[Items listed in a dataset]
-------

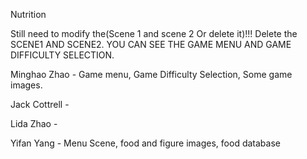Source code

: Nutrition
 
Still need to modify the(Scene 1 and scene 2 Or delete it)!!!
Delete the SCENE1 AND SCENE2. YOU CAN SEE THE GAME MENU AND GAME DIFFICULTY SELECTION.

Minghao Zhao  - Game menu, Game Difficulty Selection, Some game images.

Jack Cottrell -

Lida Zhao     -

Yifan Yang    - Menu Scene, food and figure images, food database
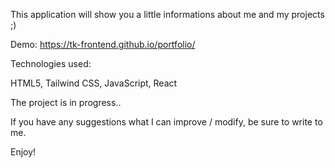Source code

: This application will show you a little informations about me and my projects ;)

Demo: https://tk-frontend.github.io/portfolio/

Technologies used:

HTML5, Tailwind CSS, JavaScript, React

The project is in progress..

If you have any suggestions what I can improve / modify, be sure to write to me.

Enjoy!
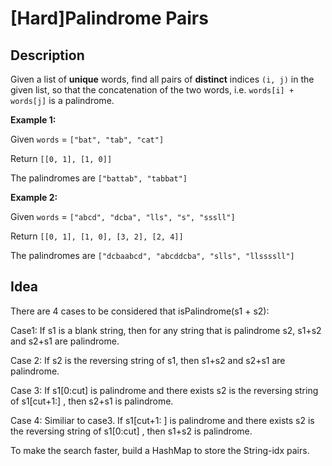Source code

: [Hard]Palindrome Pairs
===

## Description
Given a list of **unique** words, find all pairs of **distinct** indices `(i, j)` in the given list, so that the concatenation of the two words, i.e. `words[i] + words[j]` is a palindrome.

**Example 1:**

Given `words` = `["bat", "tab", "cat"]`

Return `[[0, 1], [1, 0]]`

The palindromes are `["battab", "tabbat"]`

**Example 2:**

Given `words` = `["abcd", "dcba", "lls", "s", "sssll"]`

Return `[[0, 1], [1, 0], [3, 2], [2, 4]]`

The palindromes are `["dcbaabcd", "abcddcba", "slls", "llssssll"]`

## Idea
There are 4 cases to be considered that isPalindrome(s1 + s2):

Case1: If s1 is a blank string, then for any string that is palindrome s2, s1+s2 and s2+s1 are palindrome.

Case 2: If s2 is the reversing string of s1, then s1+s2 and s2+s1 are palindrome.

Case 3: If s1[0:cut] is palindrome and there exists s2 is the reversing string of s1[cut+1:] , then s2+s1 is palindrome.

Case 4: Similiar to case3. If s1[cut+1: ] is palindrome and there exists s2 is the reversing string of s1[0:cut] , then s1+s2 is palindrome.

To make the search faster, build a HashMap to store the String-idx pairs.
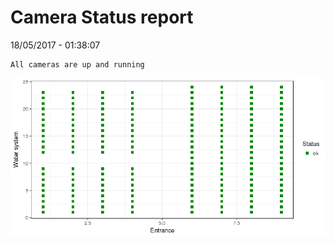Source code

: Camera Status report
================
18/05/2017 - 01:38:07

    All cameras are up and running

![](camreport_files/figure-markdown_github/unnamed-chunk-2-1.png)

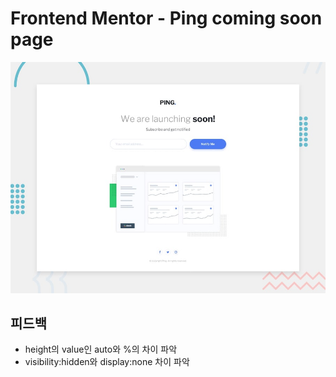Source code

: # Frontend Mentor - Ping coming soon page

![Design preview for the Ping coming soon page coding challenge](./design/desktop-preview.jpg)

## 피드백

- height의 value인 auto와 %의 차이 파악
- visibility:hidden와 display:none 차이 파악
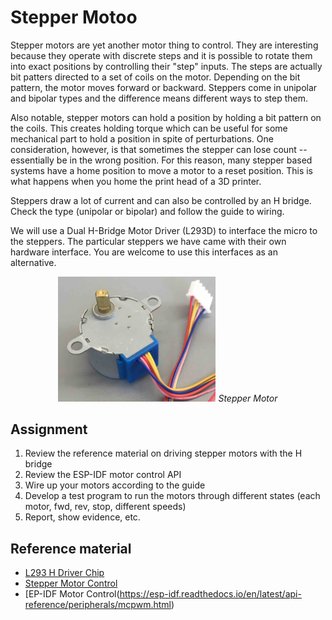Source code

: # Stepper Motoo

Stepper motors are yet another motor thing to control. They are
interesting because they operate with discrete steps and it is
possible to rotate them into exact positions by controlling their
"step" inputs. The steps are actually bit patters directed to a set of
coils on the motor. Depending on the bit pattern, the motor moves
forward or backward.  Steppers come in unipolar and bipolar types and
the difference means different ways to step them.

Also notable, stepper motors can hold a position by holding a bit
pattern on the coils. This creates holding torque which can be useful
for some mechanical part to hold a position in spite of
perturbations. One consideration, however, is that sometimes the
stepper can lose count -- essentially be in the wrong position. For
this reason, many stepper based systems have a home position to move a
motor to a reset position. This is what happens when you home the
print head of a 3D printer.

Steppers draw a lot of current and can also be controlled by an H
bridge. Check the type (unipolar or bipolar) and follow the guide to
wiring.

We will use a Dual H-Bridge Motor Driver (L293D) to interface the
micro to the steppers. The particular steppers we have came with their
own hardware interface. You are welcome to use this interfaces as an
alternative.


<p align="center">
<img src="/docs/images/Stepper.jpg" width="50%">
<i>Stepper Motor</i>


## Assignment
1. Review the reference material on driving stepper motors with the H bridge
2. Review the ESP-IDF motor control API
3. Wire up your motors according to the guide
4. Develop a test program to run the motors through different states (each motor, fwd, rev, stop, different speeds)
5. Report, show evidence, etc.

## Reference material
- [L293 H Driver Chip](https://cdn-shop.adafruit.com/datasheets/l293d.pdf)
- [Stepper Motor Control](https://learn.adafruit.com/adafruit-arduino-lesson-16-stepper-motors?view=all)
- [EP-IDF Motor Control(https://esp-idf.readthedocs.io/en/latest/api-reference/peripherals/mcpwm.html)
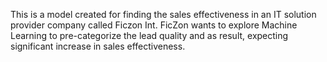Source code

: This is a model created for finding the sales effectiveness in an IT solution provider company called Ficzon Int.
FicZon wants to explore Machine Learning to pre-categorize the lead quality and as result, expecting significant increase in sales effectiveness.
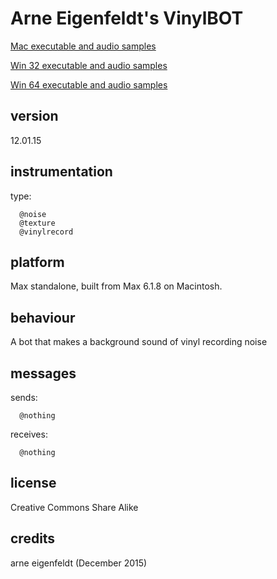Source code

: # Arne Eigenfeldt's VinylBOT #

[Mac executable and audio samples](https://www.sfu.ca/musebots/Musebot_Test_Suite/Musebots/Noise_Texture_Non-beat_generators/ae_VinylBOT.zip)

[Win 32 executable and audio samples](https://www.sfu.ca/musebots/Musebot_Test_Suite/Musebots_Win32/Noise_Texture_Non-beat_generators/ae_VinylBOT_w32.zip)

[Win 64 executable and audio samples](https://www.sfu.ca/musebots/Musebot_Test_Suite/Musebots_Win64/Noise_Texture_Non-beat_generators/ae_VinylBOT_w64.zip)

## version ##

12.01.15

## instrumentation ##

type:

      @noise
      @texture
      @vinylrecord

## platform ##

Max standalone, built from Max 6.1.8 on Macintosh.

## behaviour ##

A bot that makes a background sound of vinyl recording noise

## messages ##

sends:

      @nothing

receives:

      @nothing

## license ##

Creative Commons Share Alike

## credits ##

arne eigenfeldt (December 2015)
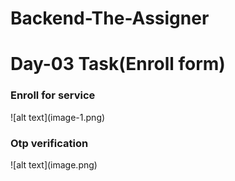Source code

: # Backend-The-Assigner

# Day-03 Task(Enroll form)

<h3>Enroll for service</h3>
![alt text](image-1.png)

<h3>Otp verification</h3>
![alt text](image.png)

-------

> _ACTIVITY_:
Each line between the one holding "The project is in progress.." and the one holding "Case 3: If s1[0:cut]", inclusive, should be copied exactly as it appears above, and pictures should be omitted.

> _RESULT OF THIS TASK_:
The project is in progress..

If you have any suggestions what I can improve / modify, be sure to write to me.

Enjoy!
Source code

: [Hard]Palindrome Pairs
===

## Description
Given a list of **unique** words, find all pairs of **distinct** indices `(i, j)` in the given list, so that the concatenation of the two words, i.e. `words[i] + words[j]` is a palindrome.

**Example 1:**

Given `words` = `["bat", "tab", "cat"]`

Return `[[0, 1], [1, 0]]`

The palindromes are `["battab", "tabbat"]`

**Example 2:**

Given `words` = `["abcd", "dcba", "lls", "s", "sssll"]`

Return `[[0, 1], [1, 0], [3, 2], [2, 4]]`

The palindromes are `["dcbaabcd", "abcddcba", "slls", "llssssll"]`

## Idea
There are 4 cases to be considered that isPalindrome(s1 + s2):

Case1: If s1 is a blank string, then for any string that is palindrome s2, s1+s2 and s2+s1 are palindrome.

Case 2: If s2 is the reversing string of s1, then s1+s2 and s2+s1 are palindrome.

Case 3: If s1[0:cut] is palindrome and there exists s2 is the reversing string of s1[cut+1:] , then s2+s1 is palindrome.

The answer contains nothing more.